Qui però vorrei parlare di un caso meno noto e più antico di quasi un secolo. Lucio Mummio giunse al consolato nel 146 a.C. Di famiglia plebea, non aveva avuto antenati consoli; il padre era stato tribuno della plebe. Da pretore, in Spagna, aveva ottenuto delle vittorie nelle campagne militari contro i Lusitani, e probabilmente questo gli aprì la strada per il consolato. Raggiungerlo fu un’impresa degna di nota: nel mezzo secolo precedente, a quanto ne sappiamo, soltanto altri 16 consoli, su più di 100, erano stati “uomini nuovi”. In quell’anno 146, Roma era impegnata in Africa nella terza guerra punica contro Cartagine; ad essa era preposto Publio Cornelio Scipione, un pupillo dell’aristocrazia romana.
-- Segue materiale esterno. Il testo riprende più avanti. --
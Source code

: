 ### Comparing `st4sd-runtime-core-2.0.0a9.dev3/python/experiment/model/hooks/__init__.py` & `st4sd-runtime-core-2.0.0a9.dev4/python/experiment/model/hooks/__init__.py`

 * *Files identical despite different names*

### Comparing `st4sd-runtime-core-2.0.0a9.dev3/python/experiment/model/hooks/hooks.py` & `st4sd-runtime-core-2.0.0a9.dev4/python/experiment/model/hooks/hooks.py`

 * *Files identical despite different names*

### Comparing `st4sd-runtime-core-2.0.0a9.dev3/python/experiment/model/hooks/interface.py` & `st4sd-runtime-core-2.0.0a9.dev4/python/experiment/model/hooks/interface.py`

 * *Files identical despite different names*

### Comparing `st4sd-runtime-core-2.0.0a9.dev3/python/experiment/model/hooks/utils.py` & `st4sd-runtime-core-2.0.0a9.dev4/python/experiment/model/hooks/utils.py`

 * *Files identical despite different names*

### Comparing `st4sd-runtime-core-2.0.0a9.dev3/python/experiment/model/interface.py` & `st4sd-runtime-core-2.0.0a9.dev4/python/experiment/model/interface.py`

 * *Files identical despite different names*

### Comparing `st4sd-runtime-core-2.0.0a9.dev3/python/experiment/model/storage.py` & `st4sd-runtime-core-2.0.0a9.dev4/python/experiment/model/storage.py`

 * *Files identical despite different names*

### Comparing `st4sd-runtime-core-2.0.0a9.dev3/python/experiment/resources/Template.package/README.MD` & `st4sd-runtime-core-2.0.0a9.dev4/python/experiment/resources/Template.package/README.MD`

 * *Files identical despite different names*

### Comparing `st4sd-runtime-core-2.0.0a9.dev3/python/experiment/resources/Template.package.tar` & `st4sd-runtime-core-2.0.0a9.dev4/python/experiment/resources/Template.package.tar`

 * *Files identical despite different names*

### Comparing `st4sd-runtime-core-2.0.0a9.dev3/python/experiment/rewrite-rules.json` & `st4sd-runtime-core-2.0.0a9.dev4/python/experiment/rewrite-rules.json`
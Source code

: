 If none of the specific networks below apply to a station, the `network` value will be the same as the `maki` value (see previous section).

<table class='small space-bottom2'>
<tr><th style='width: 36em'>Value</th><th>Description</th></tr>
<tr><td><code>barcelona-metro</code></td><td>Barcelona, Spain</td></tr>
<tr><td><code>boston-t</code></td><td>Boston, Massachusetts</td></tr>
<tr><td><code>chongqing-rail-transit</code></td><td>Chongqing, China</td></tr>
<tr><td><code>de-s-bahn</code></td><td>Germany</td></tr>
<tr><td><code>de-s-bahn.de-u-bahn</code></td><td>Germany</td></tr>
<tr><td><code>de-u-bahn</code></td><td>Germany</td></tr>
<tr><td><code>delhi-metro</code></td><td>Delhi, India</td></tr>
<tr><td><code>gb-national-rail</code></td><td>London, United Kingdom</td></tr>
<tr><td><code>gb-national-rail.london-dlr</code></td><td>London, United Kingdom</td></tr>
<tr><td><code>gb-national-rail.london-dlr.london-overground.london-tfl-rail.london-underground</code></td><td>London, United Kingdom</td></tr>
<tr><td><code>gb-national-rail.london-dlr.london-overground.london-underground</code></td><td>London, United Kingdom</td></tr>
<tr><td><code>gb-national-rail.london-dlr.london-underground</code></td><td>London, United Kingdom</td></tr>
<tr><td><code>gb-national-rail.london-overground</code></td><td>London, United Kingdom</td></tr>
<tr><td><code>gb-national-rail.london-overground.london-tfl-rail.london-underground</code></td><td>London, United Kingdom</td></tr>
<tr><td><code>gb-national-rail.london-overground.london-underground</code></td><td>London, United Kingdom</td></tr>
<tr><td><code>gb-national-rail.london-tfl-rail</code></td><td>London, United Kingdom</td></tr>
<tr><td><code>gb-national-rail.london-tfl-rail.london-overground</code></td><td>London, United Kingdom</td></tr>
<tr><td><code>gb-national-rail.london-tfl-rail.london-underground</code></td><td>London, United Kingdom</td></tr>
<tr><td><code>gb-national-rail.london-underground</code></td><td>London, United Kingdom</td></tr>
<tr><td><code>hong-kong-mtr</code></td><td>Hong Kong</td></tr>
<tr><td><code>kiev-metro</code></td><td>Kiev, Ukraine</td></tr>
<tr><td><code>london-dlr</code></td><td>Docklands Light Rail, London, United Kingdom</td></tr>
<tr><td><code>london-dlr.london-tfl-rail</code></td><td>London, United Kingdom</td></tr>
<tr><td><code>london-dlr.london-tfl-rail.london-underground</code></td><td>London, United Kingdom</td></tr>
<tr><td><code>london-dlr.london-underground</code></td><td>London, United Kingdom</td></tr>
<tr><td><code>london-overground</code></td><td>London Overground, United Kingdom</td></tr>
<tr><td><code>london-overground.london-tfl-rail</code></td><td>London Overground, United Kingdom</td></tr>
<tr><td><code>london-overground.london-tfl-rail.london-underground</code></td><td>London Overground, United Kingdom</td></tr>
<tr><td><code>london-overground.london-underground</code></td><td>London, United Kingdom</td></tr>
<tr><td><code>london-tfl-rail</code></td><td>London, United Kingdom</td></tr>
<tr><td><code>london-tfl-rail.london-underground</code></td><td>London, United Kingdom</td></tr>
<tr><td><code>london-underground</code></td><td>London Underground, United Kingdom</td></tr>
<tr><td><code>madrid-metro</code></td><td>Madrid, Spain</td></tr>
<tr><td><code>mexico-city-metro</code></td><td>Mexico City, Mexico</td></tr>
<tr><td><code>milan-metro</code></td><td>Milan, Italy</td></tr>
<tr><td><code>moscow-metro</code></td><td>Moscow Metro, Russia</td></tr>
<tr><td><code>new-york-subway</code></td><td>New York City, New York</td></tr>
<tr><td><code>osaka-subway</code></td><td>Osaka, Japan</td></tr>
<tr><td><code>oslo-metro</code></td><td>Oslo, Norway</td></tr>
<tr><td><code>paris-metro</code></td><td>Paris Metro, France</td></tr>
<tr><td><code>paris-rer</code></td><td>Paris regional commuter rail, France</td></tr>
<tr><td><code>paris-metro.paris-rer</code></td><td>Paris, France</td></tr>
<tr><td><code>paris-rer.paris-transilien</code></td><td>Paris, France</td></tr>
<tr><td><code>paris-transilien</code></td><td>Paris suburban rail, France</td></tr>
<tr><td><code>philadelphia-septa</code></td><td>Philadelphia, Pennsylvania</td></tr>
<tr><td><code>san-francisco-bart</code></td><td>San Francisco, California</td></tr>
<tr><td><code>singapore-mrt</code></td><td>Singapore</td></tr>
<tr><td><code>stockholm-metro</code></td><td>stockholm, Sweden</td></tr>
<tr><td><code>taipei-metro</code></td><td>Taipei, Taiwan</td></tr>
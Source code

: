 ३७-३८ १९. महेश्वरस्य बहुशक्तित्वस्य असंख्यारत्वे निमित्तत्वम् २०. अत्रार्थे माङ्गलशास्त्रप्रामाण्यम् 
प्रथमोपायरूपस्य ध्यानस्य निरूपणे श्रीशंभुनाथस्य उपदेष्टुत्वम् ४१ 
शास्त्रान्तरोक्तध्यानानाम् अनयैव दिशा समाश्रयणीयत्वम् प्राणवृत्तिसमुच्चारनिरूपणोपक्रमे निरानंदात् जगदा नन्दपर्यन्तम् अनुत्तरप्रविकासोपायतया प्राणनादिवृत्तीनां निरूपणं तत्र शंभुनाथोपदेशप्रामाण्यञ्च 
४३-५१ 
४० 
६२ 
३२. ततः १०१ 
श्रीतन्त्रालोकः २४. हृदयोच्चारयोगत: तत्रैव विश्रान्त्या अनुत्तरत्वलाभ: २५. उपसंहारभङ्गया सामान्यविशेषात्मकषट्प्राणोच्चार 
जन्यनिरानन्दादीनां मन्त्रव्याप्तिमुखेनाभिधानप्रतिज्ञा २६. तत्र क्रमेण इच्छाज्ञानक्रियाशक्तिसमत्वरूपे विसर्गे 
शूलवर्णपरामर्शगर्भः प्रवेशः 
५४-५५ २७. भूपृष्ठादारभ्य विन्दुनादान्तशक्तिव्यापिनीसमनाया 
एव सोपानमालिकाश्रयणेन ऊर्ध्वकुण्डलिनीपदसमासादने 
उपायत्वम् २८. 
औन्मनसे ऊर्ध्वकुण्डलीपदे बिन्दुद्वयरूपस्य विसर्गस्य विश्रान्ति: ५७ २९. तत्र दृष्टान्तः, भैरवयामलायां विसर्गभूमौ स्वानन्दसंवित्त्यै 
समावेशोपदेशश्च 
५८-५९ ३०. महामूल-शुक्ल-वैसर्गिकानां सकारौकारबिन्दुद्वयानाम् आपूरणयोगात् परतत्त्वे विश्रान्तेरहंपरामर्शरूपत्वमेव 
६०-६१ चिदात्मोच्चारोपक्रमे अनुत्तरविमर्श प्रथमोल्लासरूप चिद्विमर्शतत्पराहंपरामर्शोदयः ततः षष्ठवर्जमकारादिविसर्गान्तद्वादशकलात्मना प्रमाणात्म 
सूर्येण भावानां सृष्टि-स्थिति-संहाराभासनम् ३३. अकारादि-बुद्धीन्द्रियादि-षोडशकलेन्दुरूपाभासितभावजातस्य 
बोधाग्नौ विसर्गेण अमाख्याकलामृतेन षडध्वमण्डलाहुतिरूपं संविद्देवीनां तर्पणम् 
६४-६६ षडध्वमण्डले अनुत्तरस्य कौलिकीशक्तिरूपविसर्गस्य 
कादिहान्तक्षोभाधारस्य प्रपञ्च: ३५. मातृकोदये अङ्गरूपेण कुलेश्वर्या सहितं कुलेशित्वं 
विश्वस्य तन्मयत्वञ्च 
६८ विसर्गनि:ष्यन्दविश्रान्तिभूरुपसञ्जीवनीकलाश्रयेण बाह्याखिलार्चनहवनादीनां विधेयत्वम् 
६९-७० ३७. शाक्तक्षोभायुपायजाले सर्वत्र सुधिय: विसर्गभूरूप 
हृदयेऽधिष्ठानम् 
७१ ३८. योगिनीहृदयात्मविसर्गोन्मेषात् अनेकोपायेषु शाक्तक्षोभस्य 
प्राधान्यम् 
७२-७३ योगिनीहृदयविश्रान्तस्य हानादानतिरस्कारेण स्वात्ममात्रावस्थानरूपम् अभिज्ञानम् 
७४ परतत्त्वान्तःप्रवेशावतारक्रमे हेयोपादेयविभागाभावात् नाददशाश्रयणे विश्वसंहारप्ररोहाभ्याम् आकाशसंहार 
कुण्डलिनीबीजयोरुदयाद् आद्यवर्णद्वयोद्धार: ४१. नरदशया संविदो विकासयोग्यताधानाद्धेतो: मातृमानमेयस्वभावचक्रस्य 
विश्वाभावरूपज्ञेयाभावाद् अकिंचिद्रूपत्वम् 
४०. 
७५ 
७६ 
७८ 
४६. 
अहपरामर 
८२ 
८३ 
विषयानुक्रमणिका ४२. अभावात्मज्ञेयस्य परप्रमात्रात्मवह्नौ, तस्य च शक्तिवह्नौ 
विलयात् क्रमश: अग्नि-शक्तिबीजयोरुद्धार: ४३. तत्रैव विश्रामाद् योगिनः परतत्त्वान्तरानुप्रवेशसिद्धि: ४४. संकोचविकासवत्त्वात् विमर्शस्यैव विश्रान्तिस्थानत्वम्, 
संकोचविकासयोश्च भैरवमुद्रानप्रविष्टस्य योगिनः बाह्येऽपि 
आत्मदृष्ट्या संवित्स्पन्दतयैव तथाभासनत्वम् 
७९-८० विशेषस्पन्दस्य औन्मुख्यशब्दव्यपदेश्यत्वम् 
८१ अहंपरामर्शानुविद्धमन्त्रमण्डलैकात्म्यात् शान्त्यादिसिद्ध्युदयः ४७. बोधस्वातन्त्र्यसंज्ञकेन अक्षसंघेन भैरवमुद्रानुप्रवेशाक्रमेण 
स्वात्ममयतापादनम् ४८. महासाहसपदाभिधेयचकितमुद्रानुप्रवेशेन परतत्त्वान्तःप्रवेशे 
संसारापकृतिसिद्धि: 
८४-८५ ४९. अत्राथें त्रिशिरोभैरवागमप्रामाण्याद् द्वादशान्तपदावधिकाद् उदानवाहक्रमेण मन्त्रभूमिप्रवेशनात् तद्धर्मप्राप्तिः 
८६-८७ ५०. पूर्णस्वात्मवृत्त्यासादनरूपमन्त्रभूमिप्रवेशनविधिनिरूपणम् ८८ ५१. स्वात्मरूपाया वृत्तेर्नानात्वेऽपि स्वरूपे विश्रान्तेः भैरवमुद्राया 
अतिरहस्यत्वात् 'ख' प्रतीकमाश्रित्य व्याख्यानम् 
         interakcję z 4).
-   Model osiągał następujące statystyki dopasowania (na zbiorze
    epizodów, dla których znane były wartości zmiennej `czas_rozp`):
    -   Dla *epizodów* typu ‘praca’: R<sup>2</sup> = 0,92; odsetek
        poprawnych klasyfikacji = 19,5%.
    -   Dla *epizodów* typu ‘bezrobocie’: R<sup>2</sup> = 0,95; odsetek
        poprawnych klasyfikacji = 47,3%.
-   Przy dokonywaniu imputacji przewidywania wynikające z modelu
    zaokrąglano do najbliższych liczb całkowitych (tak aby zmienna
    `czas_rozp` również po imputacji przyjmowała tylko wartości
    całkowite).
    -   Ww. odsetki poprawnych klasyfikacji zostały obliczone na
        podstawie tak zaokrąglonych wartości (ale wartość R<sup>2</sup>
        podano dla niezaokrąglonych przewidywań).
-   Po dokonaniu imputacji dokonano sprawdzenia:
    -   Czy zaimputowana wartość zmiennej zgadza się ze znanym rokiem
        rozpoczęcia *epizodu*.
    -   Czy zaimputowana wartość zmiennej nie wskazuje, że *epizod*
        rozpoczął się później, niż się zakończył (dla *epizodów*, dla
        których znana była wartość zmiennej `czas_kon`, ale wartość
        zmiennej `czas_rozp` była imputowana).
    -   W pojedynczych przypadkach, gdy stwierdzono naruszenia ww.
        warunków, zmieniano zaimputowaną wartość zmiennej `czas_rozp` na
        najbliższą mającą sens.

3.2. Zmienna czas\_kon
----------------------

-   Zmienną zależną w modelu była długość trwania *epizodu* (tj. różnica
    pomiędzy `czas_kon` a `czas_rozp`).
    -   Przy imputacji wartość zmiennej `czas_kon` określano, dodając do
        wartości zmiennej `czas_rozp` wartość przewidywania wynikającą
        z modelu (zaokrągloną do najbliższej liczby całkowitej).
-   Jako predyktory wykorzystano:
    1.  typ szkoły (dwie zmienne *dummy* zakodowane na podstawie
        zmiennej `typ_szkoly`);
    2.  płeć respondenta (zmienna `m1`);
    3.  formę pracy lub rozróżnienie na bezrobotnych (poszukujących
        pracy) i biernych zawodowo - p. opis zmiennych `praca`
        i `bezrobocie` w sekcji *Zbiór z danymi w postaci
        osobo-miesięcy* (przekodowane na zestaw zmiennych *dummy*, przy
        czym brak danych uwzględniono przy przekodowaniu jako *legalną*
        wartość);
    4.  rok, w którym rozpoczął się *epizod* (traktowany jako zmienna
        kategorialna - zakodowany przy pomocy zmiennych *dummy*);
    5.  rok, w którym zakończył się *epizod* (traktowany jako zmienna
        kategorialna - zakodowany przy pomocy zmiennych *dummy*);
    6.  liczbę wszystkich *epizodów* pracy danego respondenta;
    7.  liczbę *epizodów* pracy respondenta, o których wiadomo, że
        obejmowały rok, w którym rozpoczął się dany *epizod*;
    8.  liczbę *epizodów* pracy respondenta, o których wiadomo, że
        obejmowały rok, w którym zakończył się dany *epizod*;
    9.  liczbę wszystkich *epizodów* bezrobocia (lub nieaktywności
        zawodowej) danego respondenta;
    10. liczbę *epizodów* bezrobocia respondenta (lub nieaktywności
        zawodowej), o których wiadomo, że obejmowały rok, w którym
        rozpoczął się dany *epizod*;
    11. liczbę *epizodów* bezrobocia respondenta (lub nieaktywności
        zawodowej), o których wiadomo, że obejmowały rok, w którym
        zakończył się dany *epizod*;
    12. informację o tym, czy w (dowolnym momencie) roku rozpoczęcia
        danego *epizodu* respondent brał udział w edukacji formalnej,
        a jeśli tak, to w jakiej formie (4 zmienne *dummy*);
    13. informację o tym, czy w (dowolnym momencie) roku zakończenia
Più propriamente si chiamava Publio Cornelio Scipione Emiliano perché figlio di Lucio Emilio Paolo, che concluse la terza guerra macedonica vincendo la famosa battaglia di Pidna nel 168 a.C.; i primi tre elementi del nome gli venivano invece dal padre adottivo, Publio Cornelio Scipione, figlio del prestigiosissimo Publio Cornelio Scipione Africano, che concluse la seconda guerra punica sbaragliando Cartagine nella storica battaglia di Zama del 202 a.C. Nel 146 si può dire che Cartagine fosse ormai l’ombra di sé stessa, e per il giovane Emiliano non fu troppo difficile vincere e radere al suolo l’eterna nemica di Roma; ciononostante, la vittoria gli valse l’allungamento del nome con l’aggiunta di un cognomen ex virtute, che lo fece diventare Publio Cornelio Scipione Emiliano Africano Minore (“minore” per distinguerlo dal nonno adottivo, l’Africano Maggiore).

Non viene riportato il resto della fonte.